Plain-text document sources
####################

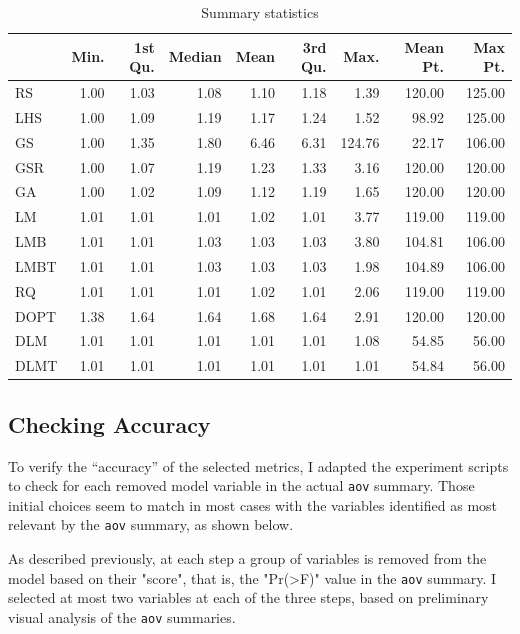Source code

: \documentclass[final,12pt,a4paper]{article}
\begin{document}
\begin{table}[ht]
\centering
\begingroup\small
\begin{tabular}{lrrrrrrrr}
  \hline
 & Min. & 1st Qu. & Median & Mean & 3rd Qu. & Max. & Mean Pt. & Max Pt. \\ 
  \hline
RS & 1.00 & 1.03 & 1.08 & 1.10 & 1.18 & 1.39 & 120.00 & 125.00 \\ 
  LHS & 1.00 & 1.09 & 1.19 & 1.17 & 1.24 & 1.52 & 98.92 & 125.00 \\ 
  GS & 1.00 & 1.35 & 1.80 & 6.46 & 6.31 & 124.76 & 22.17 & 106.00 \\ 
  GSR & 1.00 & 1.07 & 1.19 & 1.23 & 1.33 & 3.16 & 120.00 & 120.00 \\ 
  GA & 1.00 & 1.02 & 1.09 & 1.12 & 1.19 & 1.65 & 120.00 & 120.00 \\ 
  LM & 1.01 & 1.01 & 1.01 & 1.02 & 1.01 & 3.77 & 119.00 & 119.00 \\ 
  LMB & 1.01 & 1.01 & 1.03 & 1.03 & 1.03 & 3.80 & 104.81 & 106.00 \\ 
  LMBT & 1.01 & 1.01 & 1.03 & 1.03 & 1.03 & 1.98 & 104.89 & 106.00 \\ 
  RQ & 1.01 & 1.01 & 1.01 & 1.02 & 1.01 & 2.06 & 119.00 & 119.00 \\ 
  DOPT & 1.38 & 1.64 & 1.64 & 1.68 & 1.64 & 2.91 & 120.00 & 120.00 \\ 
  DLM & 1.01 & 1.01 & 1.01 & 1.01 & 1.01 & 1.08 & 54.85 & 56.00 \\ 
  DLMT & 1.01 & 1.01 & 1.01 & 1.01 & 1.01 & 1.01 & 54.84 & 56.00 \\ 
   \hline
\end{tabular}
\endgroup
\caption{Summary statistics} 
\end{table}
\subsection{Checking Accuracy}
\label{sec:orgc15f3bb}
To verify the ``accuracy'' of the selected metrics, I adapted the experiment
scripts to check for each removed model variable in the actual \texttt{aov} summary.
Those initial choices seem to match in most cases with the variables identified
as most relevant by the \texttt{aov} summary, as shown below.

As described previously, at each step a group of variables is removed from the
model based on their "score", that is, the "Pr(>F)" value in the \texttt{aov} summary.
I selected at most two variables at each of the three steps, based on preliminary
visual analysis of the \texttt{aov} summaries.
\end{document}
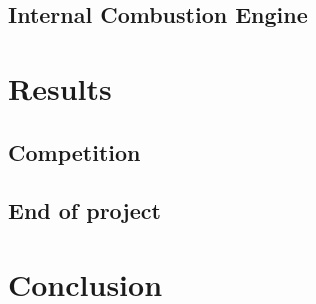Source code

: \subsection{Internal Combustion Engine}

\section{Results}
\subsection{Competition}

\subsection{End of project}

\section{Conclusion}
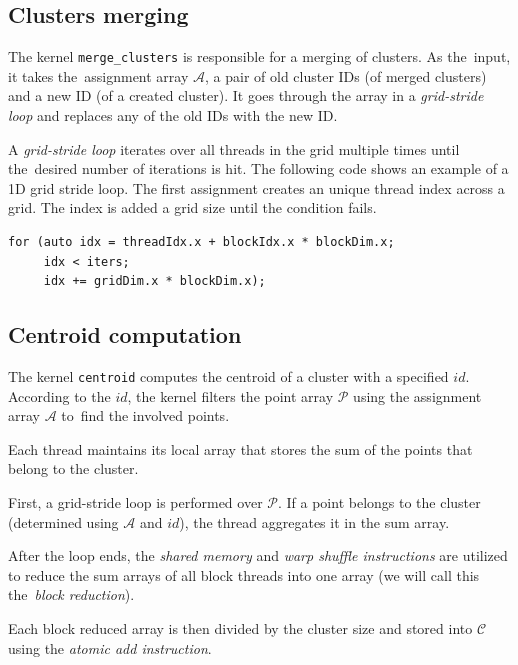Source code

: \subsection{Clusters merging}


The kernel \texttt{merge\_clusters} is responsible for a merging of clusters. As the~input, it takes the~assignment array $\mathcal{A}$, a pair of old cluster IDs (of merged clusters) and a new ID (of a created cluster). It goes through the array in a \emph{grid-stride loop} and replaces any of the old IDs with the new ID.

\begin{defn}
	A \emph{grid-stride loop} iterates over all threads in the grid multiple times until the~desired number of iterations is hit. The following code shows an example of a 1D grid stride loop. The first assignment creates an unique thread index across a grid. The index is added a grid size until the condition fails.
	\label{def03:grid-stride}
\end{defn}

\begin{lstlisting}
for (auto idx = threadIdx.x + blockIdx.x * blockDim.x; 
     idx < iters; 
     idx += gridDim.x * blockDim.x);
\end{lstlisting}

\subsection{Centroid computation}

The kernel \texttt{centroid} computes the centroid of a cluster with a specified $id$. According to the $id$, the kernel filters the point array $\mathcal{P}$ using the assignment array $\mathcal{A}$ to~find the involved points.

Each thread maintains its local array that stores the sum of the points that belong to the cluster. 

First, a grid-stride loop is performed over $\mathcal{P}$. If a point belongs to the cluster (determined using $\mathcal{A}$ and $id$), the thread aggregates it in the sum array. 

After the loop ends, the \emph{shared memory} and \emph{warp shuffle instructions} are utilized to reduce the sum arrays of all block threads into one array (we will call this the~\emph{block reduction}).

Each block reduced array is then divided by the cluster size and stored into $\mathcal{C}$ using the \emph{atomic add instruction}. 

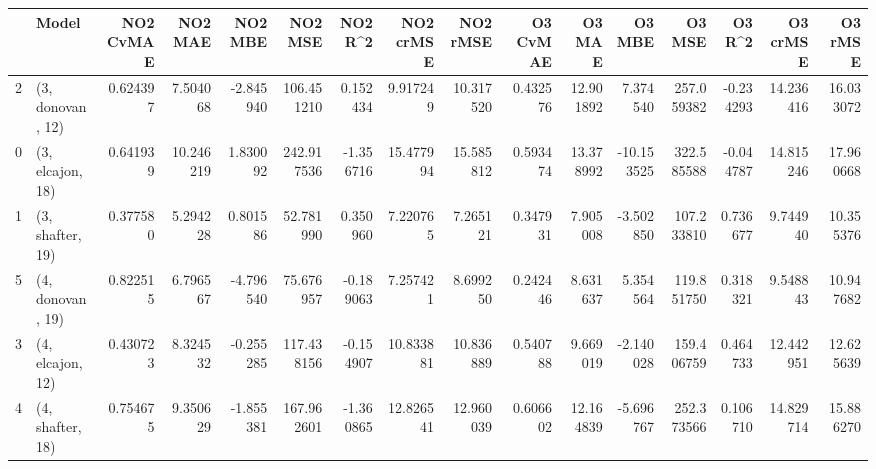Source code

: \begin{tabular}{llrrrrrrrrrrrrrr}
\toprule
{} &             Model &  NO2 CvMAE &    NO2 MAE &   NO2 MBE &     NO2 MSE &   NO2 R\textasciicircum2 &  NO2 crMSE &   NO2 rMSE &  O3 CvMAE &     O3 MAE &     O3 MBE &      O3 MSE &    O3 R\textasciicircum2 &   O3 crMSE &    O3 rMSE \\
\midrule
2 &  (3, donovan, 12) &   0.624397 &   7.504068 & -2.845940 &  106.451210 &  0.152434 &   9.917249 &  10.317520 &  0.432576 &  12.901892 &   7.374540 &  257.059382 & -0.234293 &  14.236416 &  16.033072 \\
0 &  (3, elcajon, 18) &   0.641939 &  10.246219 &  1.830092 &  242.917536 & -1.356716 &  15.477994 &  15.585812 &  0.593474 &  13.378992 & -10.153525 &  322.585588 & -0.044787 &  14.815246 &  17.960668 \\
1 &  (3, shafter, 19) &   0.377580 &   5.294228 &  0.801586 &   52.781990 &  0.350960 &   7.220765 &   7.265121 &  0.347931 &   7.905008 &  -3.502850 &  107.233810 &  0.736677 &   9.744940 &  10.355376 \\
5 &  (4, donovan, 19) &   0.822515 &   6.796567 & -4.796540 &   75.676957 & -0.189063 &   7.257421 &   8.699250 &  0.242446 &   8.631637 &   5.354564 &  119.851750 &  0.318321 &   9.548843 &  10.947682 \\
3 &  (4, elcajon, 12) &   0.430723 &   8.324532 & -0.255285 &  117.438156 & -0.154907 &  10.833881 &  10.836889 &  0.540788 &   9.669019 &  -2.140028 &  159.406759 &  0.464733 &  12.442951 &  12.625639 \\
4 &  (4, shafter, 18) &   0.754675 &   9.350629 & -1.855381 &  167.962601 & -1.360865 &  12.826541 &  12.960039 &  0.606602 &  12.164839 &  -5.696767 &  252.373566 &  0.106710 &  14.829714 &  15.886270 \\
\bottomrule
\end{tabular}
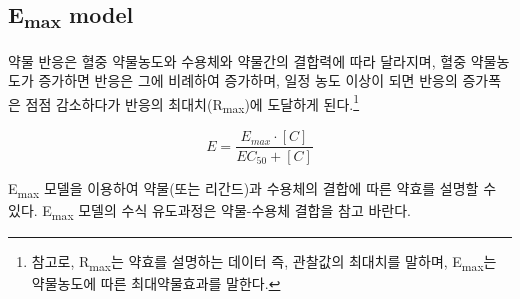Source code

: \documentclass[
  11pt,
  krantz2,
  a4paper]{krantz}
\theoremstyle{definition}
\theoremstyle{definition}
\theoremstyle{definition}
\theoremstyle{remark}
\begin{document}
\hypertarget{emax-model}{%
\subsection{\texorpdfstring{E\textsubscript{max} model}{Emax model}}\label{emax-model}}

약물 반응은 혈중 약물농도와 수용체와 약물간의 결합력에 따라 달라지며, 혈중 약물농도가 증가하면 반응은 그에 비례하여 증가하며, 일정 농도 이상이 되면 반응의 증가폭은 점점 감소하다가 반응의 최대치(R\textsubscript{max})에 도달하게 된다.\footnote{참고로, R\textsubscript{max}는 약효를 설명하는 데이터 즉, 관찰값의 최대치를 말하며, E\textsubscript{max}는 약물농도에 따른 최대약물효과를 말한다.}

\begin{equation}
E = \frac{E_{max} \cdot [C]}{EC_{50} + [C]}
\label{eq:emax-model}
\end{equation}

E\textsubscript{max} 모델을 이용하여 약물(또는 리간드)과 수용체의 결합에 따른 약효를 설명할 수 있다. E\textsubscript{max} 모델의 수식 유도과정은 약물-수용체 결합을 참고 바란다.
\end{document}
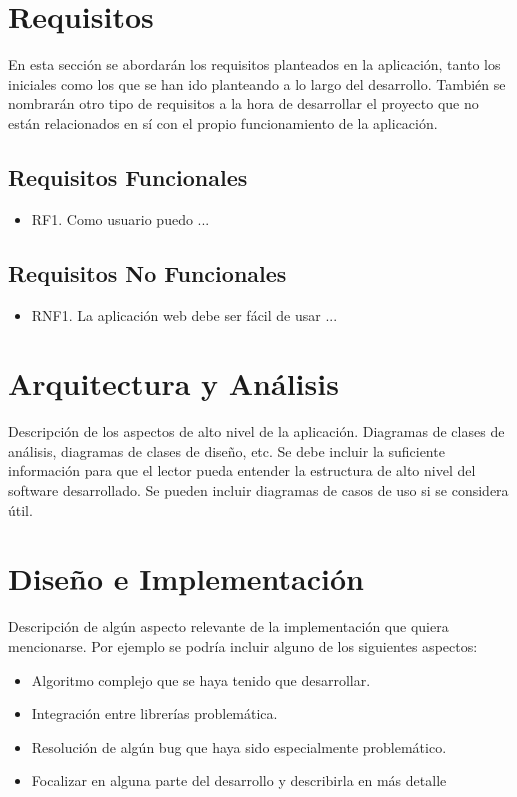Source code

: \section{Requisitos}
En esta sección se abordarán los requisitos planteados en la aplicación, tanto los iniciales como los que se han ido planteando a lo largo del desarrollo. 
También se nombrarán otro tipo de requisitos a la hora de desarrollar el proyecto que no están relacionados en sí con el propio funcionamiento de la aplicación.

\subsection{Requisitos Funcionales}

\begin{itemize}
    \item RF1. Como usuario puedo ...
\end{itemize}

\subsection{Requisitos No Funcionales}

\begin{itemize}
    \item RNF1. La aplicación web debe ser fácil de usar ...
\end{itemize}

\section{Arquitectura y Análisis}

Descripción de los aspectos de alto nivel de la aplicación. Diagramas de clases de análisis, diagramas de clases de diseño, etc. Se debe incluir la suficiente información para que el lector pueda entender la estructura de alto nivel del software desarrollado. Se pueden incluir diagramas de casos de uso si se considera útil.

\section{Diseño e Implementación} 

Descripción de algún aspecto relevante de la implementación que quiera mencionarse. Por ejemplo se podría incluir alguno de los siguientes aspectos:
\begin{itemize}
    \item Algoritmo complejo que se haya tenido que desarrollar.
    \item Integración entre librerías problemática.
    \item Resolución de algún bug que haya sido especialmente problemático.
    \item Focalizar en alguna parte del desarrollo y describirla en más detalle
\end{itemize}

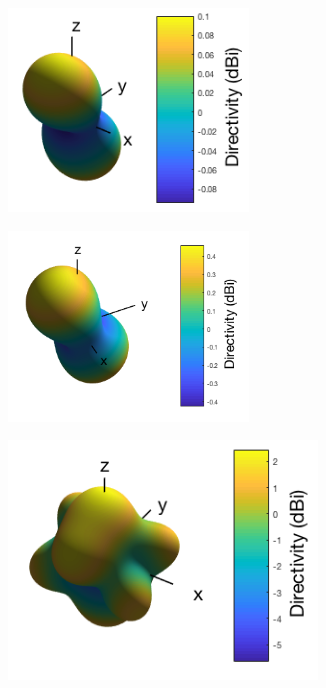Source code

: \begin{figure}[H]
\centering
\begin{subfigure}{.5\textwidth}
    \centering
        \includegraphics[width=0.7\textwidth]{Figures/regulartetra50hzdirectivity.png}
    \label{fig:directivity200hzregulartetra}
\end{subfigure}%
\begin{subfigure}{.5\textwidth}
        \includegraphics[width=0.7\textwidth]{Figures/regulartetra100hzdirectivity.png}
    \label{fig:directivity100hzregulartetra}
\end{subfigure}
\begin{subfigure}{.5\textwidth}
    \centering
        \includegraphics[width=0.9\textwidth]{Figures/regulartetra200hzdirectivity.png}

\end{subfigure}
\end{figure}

####################

→ **Exercise details**:
Every line above that includes the string "emax" needs to be copied.

→ **Exercise output**:
\hypertarget{emax-model}{%
\subsection{\texorpdfstring{E\textsubscript{max} model}{Emax model}}\label{emax-model}}
\label{eq:emax-model}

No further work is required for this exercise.